En la legendaria Sing Sing, el más temido penal de máxima seguridad de Estados Unidos y testigo de más 600 ejecuciones, se vive una guerra no declarada entre los 700 "empleados de seguridad" y los 2.400 internos, casi setecientos de ellos recluidos por asesinato u homicidio. Es una cárcel antigua, destartalada, comida por ratas, cucarachas y arañas venenosas, sin calefacción perceptible. Drogas y armas entran en el penal, y sólo hay programas de formación para 300 o 400 reclusos. La tensión entre carceleros y encarcelados estalla una y otra vez con insultos, insubordinaciones y enfrentamientos. Los internos se masturban e intentan salpicar a las funcionarias. Otros procuran alcanzar con su orina a los custodios. En el pabellón de castigo, llamado The Box, los reclusos arrojan el contenido de sus orinales a los funcionarios. "El entorno de The Box produce increíbles actos de locura y barbarie (...), un recluso lanzaba a los funcionarios un chorro de orina y heces... desde su boca". Es el testimonio de Ted Conover, un periodista de investigación especializado en vivir otras vidas, que se convirtió en funcionario de prisiones durante un año para poder contar Sing Sing por dentro. Su relato de ese viaje a la abyección acaba de aparecer en las librerías estadounidenses con el título de Newjack: Guarding Sing Sing.En ese penal sólo se entra como carcelero o como recluso. La Administración de prisiones negó al periodista permiso para ver y vivir Sing Sing siguiendo la vida de un funcionario y Conover optó por ser uno de ellos, para lo que cursó una solicitud de empleo. Casi todos los que son admitidos con él en la Academia tienen trabajo, pero buscan un sueldo fijo, un seguro médico y una pensión. La Academia es una antesala del infierno. "Los funcionarios eran como tiburones que buscan sangre. La primera lección de la Academia era no significarse".

Durante unos meses el aspirante vive un proceso acelerado de deshumanización, preparatorio para la inmersión en el mundo real de la prisión, donde los funcionarios no dan abasto, todo el día rodeados de reclusos y temiendo por sus vidas. "Incluso en las prisiones más controladas dominamos con el consentimiento de los reclusos", reconoce un instructor. "Cada día hay varias ocasiones en que si los reclusos estuvieran organizados tomarían la mayoría de las cárceles". Los nueve meses pasados en Sing Sing resultaron para un funcionario que logró el traslado al cabo de ese tiempo los peores de su vida, incluido el servicio en Vietnam. "La rehabilitación no es nuestro trabajo", dice otro. "La verdad es que somos almaceneros de seres humanos".

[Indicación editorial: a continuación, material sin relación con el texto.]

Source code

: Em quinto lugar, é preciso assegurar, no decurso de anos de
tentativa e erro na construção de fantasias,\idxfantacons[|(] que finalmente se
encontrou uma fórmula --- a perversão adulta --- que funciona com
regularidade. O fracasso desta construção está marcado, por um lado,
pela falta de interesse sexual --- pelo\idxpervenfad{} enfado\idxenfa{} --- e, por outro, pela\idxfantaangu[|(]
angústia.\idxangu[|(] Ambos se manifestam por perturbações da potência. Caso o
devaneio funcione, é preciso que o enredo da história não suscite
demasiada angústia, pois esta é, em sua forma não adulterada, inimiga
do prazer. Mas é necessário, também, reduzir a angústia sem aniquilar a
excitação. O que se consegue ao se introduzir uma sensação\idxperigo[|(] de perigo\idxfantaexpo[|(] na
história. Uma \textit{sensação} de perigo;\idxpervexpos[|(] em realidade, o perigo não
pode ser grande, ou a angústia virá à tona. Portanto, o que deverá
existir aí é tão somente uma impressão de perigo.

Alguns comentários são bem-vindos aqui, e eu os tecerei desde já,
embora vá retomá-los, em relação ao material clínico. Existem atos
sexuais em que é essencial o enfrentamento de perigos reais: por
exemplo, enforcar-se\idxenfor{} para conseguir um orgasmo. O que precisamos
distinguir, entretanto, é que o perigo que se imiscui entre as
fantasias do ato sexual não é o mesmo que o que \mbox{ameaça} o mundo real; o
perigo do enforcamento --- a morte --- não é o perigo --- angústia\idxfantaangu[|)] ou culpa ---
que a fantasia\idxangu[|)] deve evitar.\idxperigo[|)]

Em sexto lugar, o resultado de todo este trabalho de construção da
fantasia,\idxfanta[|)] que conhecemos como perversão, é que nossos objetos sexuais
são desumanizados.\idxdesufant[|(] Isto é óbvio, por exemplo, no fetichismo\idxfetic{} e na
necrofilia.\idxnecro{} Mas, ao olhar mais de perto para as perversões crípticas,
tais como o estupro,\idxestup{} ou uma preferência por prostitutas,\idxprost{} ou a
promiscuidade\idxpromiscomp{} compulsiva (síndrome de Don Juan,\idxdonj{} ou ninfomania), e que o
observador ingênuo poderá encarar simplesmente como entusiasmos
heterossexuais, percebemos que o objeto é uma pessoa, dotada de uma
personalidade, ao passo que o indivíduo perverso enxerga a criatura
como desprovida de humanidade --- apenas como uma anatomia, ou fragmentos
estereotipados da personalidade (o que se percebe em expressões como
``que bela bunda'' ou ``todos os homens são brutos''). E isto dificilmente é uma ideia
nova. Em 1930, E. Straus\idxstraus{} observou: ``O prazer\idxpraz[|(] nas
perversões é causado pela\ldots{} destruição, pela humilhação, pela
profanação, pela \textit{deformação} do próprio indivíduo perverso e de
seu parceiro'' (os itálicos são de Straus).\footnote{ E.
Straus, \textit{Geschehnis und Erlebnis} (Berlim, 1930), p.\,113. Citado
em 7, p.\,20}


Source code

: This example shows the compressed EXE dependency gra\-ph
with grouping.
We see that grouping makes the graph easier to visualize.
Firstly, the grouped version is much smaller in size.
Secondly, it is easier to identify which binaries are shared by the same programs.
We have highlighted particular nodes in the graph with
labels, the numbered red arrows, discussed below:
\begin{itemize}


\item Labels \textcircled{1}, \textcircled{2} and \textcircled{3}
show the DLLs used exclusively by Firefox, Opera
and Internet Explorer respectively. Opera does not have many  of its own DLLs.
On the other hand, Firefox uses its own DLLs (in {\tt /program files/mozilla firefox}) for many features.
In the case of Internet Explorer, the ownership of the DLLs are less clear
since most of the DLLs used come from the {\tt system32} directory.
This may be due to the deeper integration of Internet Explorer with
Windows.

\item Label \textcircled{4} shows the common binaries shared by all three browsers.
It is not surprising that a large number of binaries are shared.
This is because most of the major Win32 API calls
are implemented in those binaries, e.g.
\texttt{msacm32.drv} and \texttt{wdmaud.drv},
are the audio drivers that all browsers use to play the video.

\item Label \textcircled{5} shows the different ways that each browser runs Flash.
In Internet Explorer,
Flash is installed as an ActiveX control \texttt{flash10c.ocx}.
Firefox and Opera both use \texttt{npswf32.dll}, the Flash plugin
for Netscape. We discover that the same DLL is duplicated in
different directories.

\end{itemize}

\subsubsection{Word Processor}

Sing Sing -a 50 kilómetros de Nueva York, y que toma su nombre de los indios Sint Sinck, que en su día ocuparon aquel territorio, hoy lujoso condado de Westchester, donde los Clinton se han comprado una casa- no está hecha para las normas de conducta aprendidas en la Academia, que dentro son papel mojado, para sorpresa del asustado newjack, mote que reciben los funcionarios novatos.

Casi dos millones de estadounidenses llenan a reventar las cárceles de Estados Unidos: uno de cada 140 estadounidenses está entre rejas. Sólo en el Estado de Nueva York, 71 prisiones de todo tipo acogen a 70.000 reclusos -algo más de la mitad, negros; la tercera parte, hispanos- y ninguna tan atroz como Sing Sing, un universo de degradación vedado hasta ahora a los ojos de la humanidad.

Conover ya había ensayado este método de investigación periodística antes. Vivió entre los mexicanos que cruzan ilegalmente la frontera y lo contó en Coyotes; siguió a los vagabundos que se mueven subrepticiamente en los trenes y lo dejó escrito en Rolling Nowhere, y se introdujo en el mundo del lujo de Aspen, visto con los ojos de un taxista y de quien goza de una mansión, para relatarlo en Whiteout. En esas ocasiones vivió durante largas temporadas fuera de casa, pero nunca se desprendió de su personalidad ni de su oficio. Al escribir ahora Newjack: Guarding Sing Sing, el carcelero Conover pudo dormir cada noche en su cama pero a cambio de chapotear en la degradación.

Y la humillación infligida y padecida se cobra su precio. En una operación de cacheo de los reclusos de The Box en busca de cristales que pueden ser convertidos en armas, el frío Conover abandona sus escrúpulos. "Iba a haber acción y repentinamente me sentí satisfecho de que se me hubiera incluido . A pesar de mis mejores instintos, había soportado tanta indisciplina y falta de respeto por parte de los internos que me sentí con nuevas fuerzas ante la idea de que hasta aquí habíamos llegado". El triunfal despliegue de violencia le deja un regusto amargo. "Dado que se sabía lo que iba a pasar, ¿quién había ganado? ¿Qué le pasa a un hombre cuyo trabajo es quebrar el espíritu de otros hombres?".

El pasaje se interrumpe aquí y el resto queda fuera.